The preparation of a definitive census of peaks over 3000 meters has been a source of interest for people and administrations linked to the Pyrenees for decades. As part of the cycle of free conferences and talks at the Base Camp that accompanies the celebration of the Festival, on Friday the 21st we welcomed the members of Sostremetries, an initiative born from the confluence of two passions: the mountains and topography. The group, formed as an association and made up of five topography professionals, aims to disseminate their profession by updating decades of measurements that have been left behind due to technological and methodological advances or other considerations unrelated to topography itself. Part of their work is obviously done on the ground on the peaks themselves, satisfying this mountain passion, with high-precision tools to obtain thousands of data that are sorted and interpreted to draw their conclusions.

At the Festival they presented the recent results of one of their ongoing projects, The Pyrenean 3000ers, the first list created with precision topographic means, such as LIDAR, an optical remote sensing technology for measuring distances, in the style of radar or sonar, but using light. A project that is reverberating in the media, public administrations and mountaineers, of which they presented the methodology and criteria they follow to carry it out, and the work behind the headlines. A master class for the uninitiated and a refresher for those who are not unfamiliar with concepts such as “prominence”. This, which is the minimum difference in altitude that must be descended from a peak to reach any other peak of higher elevation, and set at a minimum of 10 meters in the 1990s —a fact not without debate— is not the only, but it is the key criterion, to determine what a peak is. From here, we learned about the exclusion of “false peaks” such as Pico Maldito and Tuca de Culebras, or the “ascension” of two new “invisible” peaks in the three-thousander category. A task with which they also identify the passes on which the concept of prominence is based, correct errors and specify the measured height of each peak they visit, with this high-precision system that reduces the old disparities of meters to centimeters or millimeters.
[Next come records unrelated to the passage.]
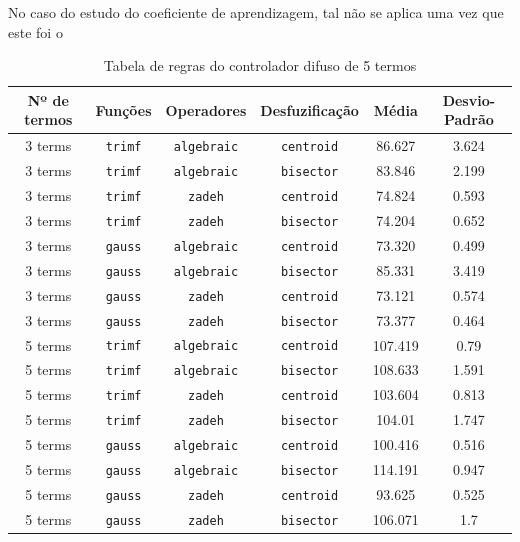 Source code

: \documentclass{article}
\begin{document}
No caso do estudo do coeficiente de aprendizagem, tal não se aplica uma vez que este foi o 
\begin{table}[!h]
\centering
	\caption{Tabela de regras do controlador difuso de 5 termos}
	\label{results}
	\begin{tabular}{|c|c|c|c|c|c|}
		\hline 
		\textbf{Nº de termos} & \textbf{Funções} & \textbf{Operadores} & \textbf{Desfuzificação} & \textbf{Média} & \textbf{Desvio-Padrão} \\
		\hline
		3 terms & \texttt{trimf} & \texttt{algebraic} & \texttt{centroid} & 86.627 & 3.624 \\
		\hline
		3 terms & \texttt{trimf} & \texttt{algebraic} & \texttt{bisector} & 83.846 & 2.199 \\
		\hline
		3 terms & \texttt{trimf} & \texttt{zadeh} & \texttt{centroid} & 74.824 & 0.593 \\
		\hline
		3 terms & \texttt{trimf} & \texttt{zadeh} & \texttt{bisector} & 74.204 & 0.652 \\
		\hline
		3 terms & \texttt{gauss} & \texttt{algebraic} & \texttt{centroid} & 73.320 & 0.499 \\
		\hline
		3 terms & \texttt{gauss} & \texttt{algebraic} & \texttt{bisector} & 85.331 & 3.419 \\
		\hline
		3 terms & \texttt{gauss} & \texttt{zadeh} & \texttt{centroid} & 73.121 & 0.574 \\
		\hline
		3 terms & \texttt{gauss} & \texttt{zadeh} & \texttt{bisector} & 73.377 & 0.464 \\
		\hline
		5 terms & \texttt{trimf} & \texttt{algebraic} & \texttt{centroid} & 107.419 & 0.79 \\
		\hline
		5 terms & \texttt{trimf} & \texttt{algebraic} & \texttt{bisector} & 108.633 & 1.591 \\
		\hline
		5 terms & \texttt{trimf} & \texttt{zadeh} & \texttt{centroid} & 103.604 & 0.813 \\
		\hline
		5 terms & \texttt{trimf} & \texttt{zadeh} & \texttt{bisector} & 104.01 & 1.747 \\
		\hline
		5 terms & \texttt{gauss} & \texttt{algebraic} & \texttt{centroid} & 100.416 & 0.516 \\
		\hline
		5 terms & \texttt{gauss} & \texttt{algebraic} & \texttt{bisector} & 114.191 & 0.947 \\
		\hline
		5 terms & \texttt{gauss} & \texttt{zadeh} & \texttt{centroid} & 93.625 & 0.525 \\
		\hline
		5 terms & \texttt{gauss} & \texttt{zadeh} & \texttt{bisector} & 106.071 & 1.7 \\
		\hline
	\end{tabular} 
\end{table}
\end{document}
The Pyrenean 3000ers project continues with the review of some 85 peaks over 3000 meters in the Pyrenees during 2025 and next year, which beyond what is strictly measurable, suggests debates, both within the topographic community itself and, conversely from other areas, around the quantification of prominence —different in each mountain system— and how this ends up including more or less peaks, some with a social and historical background, in an environment that can benefit from their presence beyond strictly topographic criteria.